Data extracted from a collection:
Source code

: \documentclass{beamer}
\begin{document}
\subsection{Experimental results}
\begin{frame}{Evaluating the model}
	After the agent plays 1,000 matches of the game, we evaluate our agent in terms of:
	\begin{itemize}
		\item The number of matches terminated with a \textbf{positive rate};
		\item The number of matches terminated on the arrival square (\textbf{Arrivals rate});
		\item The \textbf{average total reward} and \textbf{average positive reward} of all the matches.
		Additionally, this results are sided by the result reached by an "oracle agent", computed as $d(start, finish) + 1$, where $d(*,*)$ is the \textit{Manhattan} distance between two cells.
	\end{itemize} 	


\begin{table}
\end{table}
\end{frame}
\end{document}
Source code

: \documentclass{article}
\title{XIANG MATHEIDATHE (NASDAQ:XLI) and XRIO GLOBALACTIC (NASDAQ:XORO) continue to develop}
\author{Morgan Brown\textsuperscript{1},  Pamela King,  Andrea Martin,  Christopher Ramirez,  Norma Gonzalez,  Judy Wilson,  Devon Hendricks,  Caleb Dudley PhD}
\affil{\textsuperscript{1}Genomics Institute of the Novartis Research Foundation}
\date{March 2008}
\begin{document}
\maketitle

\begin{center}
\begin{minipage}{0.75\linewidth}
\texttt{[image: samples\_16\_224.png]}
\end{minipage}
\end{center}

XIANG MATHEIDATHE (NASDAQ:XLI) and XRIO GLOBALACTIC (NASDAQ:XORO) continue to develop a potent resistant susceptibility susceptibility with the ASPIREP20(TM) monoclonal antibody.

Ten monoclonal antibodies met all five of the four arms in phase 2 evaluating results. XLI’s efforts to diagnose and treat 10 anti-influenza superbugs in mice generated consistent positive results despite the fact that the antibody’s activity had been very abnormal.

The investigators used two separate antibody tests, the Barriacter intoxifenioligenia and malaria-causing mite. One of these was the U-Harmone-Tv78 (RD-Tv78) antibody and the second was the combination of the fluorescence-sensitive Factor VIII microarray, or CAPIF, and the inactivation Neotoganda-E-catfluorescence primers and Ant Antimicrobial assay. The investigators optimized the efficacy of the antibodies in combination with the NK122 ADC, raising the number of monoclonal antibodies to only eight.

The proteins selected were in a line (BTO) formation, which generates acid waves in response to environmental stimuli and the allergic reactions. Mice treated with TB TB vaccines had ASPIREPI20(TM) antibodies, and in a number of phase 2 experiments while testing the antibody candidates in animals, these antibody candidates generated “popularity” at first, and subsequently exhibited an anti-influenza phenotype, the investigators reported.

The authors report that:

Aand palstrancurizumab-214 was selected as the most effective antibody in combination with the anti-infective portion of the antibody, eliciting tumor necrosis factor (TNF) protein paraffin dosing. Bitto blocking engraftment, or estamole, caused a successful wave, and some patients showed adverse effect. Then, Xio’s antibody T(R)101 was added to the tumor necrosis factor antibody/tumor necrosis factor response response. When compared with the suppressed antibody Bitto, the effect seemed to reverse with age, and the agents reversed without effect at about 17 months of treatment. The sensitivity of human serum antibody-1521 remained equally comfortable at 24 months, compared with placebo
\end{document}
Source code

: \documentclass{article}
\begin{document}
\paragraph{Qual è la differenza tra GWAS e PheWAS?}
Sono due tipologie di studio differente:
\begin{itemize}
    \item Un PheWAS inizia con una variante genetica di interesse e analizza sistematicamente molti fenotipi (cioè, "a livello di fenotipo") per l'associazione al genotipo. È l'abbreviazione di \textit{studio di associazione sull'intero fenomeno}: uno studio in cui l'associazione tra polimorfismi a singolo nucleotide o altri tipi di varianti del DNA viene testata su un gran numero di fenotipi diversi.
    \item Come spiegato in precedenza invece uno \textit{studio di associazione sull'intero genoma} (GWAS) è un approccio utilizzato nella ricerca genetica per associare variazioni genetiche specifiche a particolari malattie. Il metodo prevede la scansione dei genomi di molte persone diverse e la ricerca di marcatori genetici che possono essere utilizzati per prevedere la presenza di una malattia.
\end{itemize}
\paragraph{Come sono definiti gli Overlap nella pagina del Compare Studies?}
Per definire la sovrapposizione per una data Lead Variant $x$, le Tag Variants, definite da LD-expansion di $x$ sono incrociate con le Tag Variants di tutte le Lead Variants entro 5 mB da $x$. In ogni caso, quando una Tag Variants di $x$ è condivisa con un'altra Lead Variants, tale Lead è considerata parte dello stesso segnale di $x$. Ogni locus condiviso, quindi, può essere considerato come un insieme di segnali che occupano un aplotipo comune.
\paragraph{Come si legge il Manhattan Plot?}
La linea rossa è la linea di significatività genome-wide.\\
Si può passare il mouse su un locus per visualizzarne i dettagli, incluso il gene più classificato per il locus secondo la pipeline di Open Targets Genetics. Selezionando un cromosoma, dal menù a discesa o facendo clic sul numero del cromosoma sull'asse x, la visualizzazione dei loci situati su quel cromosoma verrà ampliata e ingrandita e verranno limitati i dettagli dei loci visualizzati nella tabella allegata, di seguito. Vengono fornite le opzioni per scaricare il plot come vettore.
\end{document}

==

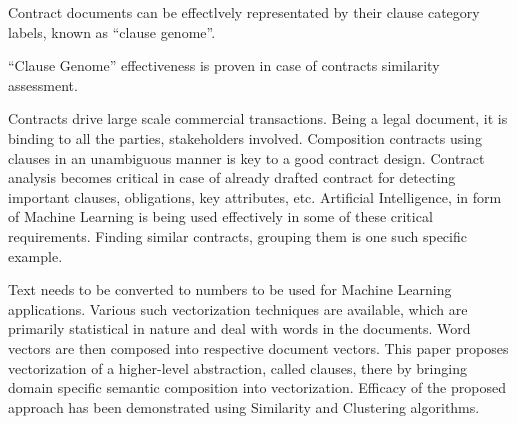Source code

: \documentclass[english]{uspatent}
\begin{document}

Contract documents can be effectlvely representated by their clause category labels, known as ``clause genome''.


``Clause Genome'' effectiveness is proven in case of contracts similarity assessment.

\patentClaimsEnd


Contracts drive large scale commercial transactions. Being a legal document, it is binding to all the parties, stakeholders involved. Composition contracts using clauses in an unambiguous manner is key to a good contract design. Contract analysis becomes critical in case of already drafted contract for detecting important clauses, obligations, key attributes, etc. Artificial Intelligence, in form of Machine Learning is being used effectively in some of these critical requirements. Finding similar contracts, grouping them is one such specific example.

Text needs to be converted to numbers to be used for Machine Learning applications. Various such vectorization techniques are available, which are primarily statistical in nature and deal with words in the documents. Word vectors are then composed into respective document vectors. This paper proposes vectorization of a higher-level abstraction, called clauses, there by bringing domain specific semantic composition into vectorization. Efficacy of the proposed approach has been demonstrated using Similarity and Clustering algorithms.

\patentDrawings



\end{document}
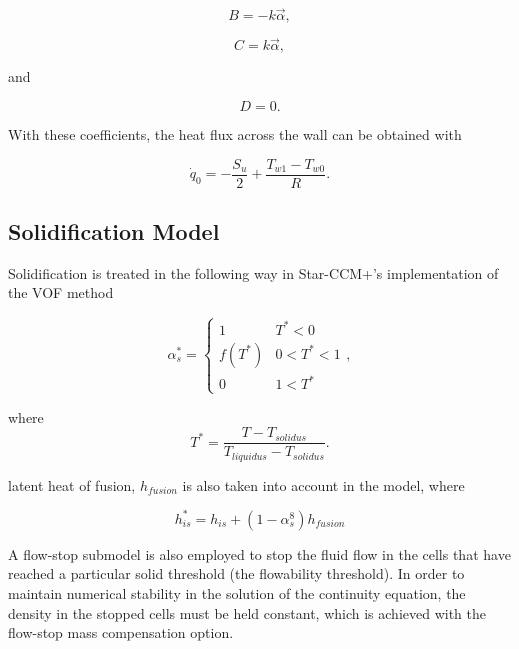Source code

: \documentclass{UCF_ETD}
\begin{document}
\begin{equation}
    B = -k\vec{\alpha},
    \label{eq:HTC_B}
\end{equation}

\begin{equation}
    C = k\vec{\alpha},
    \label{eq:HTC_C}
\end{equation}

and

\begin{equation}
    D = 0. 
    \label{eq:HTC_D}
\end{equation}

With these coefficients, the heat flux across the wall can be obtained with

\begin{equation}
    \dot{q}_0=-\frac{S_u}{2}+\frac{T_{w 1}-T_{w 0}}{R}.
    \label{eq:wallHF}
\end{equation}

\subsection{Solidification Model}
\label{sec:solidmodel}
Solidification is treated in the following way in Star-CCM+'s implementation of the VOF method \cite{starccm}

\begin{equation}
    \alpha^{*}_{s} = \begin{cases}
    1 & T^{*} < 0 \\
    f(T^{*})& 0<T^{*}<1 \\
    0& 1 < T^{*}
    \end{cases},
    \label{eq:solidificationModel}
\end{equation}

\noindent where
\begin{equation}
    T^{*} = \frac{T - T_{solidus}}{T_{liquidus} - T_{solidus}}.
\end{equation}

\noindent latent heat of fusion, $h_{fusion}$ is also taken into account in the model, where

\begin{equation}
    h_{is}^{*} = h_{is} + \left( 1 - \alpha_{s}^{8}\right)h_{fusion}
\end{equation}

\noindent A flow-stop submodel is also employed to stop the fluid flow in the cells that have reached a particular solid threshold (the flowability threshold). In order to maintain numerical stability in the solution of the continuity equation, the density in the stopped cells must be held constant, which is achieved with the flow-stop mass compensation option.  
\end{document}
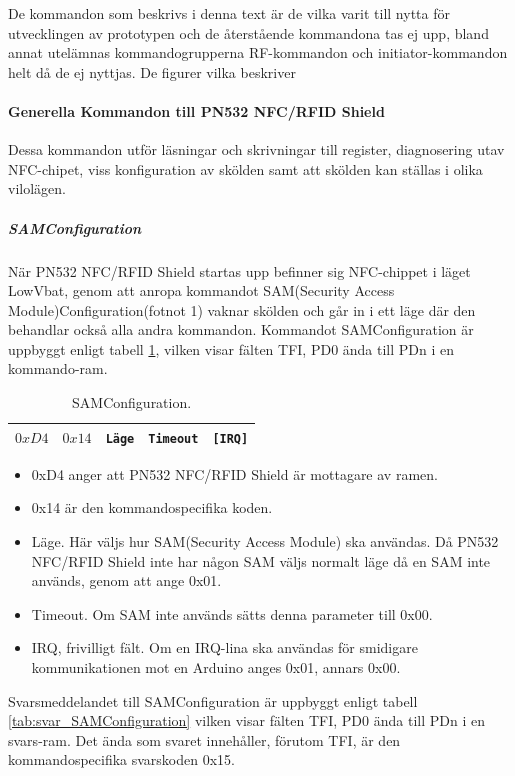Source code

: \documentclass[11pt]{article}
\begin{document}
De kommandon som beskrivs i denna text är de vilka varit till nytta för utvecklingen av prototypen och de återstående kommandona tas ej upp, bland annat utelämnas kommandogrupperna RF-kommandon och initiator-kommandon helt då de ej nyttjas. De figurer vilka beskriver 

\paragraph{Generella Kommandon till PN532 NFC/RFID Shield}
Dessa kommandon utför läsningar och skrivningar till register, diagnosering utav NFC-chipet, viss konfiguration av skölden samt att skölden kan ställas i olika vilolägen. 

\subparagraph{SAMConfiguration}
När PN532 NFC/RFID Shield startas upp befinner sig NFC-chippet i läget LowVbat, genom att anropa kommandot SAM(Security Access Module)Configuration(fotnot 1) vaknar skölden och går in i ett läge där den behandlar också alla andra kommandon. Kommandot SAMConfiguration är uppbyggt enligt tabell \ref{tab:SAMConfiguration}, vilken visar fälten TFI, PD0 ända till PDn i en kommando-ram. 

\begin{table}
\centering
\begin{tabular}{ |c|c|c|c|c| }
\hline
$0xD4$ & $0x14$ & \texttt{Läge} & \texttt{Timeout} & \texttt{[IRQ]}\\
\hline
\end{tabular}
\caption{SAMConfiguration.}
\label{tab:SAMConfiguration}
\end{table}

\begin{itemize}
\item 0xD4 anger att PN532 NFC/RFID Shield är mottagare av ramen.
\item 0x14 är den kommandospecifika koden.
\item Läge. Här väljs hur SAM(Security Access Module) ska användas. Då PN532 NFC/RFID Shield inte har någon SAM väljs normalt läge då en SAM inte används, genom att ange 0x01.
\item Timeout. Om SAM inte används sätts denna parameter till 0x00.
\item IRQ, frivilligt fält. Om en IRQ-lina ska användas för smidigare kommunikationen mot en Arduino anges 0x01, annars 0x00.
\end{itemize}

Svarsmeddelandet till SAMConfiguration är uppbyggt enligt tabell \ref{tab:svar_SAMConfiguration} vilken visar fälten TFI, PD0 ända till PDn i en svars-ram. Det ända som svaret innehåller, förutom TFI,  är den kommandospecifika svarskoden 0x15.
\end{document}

---

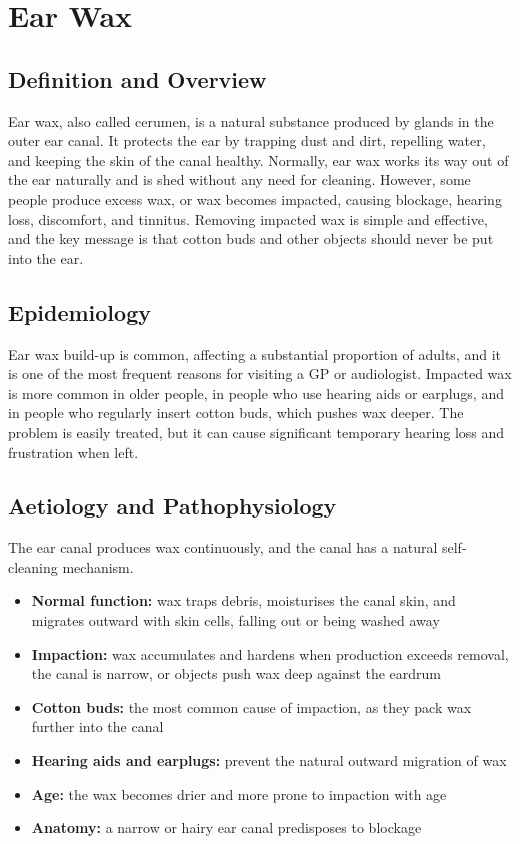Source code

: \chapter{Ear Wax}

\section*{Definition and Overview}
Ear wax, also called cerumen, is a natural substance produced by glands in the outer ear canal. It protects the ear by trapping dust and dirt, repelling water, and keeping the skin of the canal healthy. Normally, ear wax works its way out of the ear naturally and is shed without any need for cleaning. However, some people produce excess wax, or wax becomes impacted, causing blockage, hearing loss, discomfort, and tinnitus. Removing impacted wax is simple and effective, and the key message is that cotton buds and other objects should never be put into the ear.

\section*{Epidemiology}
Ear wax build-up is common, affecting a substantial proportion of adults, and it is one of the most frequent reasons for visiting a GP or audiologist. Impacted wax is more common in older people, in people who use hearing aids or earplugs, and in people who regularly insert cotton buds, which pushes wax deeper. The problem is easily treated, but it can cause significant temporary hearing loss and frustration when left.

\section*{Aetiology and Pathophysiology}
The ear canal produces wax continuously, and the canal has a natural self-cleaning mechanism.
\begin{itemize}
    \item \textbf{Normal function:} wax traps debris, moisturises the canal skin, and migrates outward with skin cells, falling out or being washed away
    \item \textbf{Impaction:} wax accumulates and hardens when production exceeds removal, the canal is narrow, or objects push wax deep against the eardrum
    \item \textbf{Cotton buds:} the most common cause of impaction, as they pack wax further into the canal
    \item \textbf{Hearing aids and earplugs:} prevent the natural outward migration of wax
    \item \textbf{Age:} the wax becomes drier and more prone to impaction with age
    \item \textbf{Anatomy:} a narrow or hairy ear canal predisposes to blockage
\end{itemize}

## GOAL OF THE EXERCISE
Where a line above holds the string "texttt", show that line.

## EXERCISE RESULT
\texttt{[image: samples\_16\_224.png]}
$0xD4$ & $0x14$ & \texttt{Läge} & \texttt{Timeout} & \texttt{[IRQ]}\\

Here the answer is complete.